Deaths foretold
Today, my brother would have been 64 years old. He was 54 years old when he was shot dead nearly a decade ago in Los Angeles. There were signs – mostly missed. They appear to us in hindsight. His death was a surprise – I imagine first and foremost to him.
My brother was too young to die, but he was old enough to have lived, to have loved, to have advanced in his career, to have made his own successes and mistakes.
I can’t help thinking about him today, just as I can’t help thinking about the funerals of the latest soldiers killed in Gaza. They were all young men, some who had never had the chance to love, who will never realize their dreams, make their successes and mistakes.
And their deaths were, by definition, foretold. The signs have been there for months. Maybe not those particular young men, but I know and the generals know that the war has entered the phase in which each side tries to inflict as much pain as possible while ceasefire negotiations get underway. It has entered a phase in which remote-controlled booby traps can easily wreak heavy damage, in which the other side has figured out how to bypass the D-9 bulldozers that dig up the remaining infrastructure looking for IEDs.
Their tears were not just tears of loss, but of bitterness
It is the part of the war in which every day we do not declare a truce is another day in which young men die.
The young men were reservists exhausted by over a year of reserve duty. Some went in to save wounded comrades, only to be killed, themselves. They were young recruits just out of high school, sent to Gaza right out of basic training. One was a young ultraorthodox man who felt the need to serve. Another who told his parents he was helping win the war to free his home from terror.
The signs were apparent to the families of these young men. One died right as his mother tried to call him to make sure he was OK. Parents and siblings told the cameras they had begged the young men to stay home. “Haven’t you already served enough?” they asked. Their tears were not just tears of loss, but of bitterness.
Their deaths were foretold, and yet they were still a surprise. Always a surprise.

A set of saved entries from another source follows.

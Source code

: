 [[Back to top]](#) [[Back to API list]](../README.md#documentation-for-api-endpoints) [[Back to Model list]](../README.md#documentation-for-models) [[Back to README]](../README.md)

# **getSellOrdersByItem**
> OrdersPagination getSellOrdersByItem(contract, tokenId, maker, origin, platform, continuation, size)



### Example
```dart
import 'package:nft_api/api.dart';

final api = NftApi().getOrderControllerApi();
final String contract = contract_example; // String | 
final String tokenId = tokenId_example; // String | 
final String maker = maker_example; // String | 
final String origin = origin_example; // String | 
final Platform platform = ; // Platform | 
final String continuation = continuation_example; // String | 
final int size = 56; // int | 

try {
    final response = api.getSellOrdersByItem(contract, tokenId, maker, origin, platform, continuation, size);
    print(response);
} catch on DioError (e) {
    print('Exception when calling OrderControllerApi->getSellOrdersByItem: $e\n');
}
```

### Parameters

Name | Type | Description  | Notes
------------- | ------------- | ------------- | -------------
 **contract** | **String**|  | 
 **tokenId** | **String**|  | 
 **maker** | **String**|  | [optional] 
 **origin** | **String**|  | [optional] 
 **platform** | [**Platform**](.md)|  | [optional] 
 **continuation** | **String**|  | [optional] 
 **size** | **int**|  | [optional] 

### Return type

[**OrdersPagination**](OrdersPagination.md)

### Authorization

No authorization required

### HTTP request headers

For myself, my memories of my brother are tinged with many things, mainly with layers of regret. He died for no good reason other than the fact that a young idiot had a gun. But over years of conversations with his former partner, I know that grief can cut so deep it is impossible to restart your life. That the rest of your life might be a series of unsatisfactory conversations next to a gravestone.
I never thought I would agree with Donald Trump. As he wines and dines our prime minister, he is simultaneously taking away my brother’s partner’s health care. And yet, if he can end this war, by force, threats or cajoling, or even by unilateral declaration, I’ll laud him and his unorthodox ways. I understand that ending the war is basically a business deal for him, but I’ll sing hallelujah to the gods of business.
We are being told, on the one hand, Hamas’s conditions are unacceptable, so don’t expect miracles at the negotiating table and, on the other, we’ll have an agreement by the end of next week. We don’t know what to believe.
Here is what I believe: We need to stop the war. The sacrifice comes at too high a price, the gains are too small, the killing has to end. If there was ever a point, that point has long ago been eroded to a nub in the sandy snake pit of Gaza.
We cannot bring them back. We cannot even avenge their deaths; the solace we find in their lives will always be weighed on a scale against immense pain. Too many families share that pain, and for the county, their collective weight is too much to bear.
We have nothing to lose by agreeing, at the very least, to talking about ending a war that long ago ran its course. We have some lives to gain.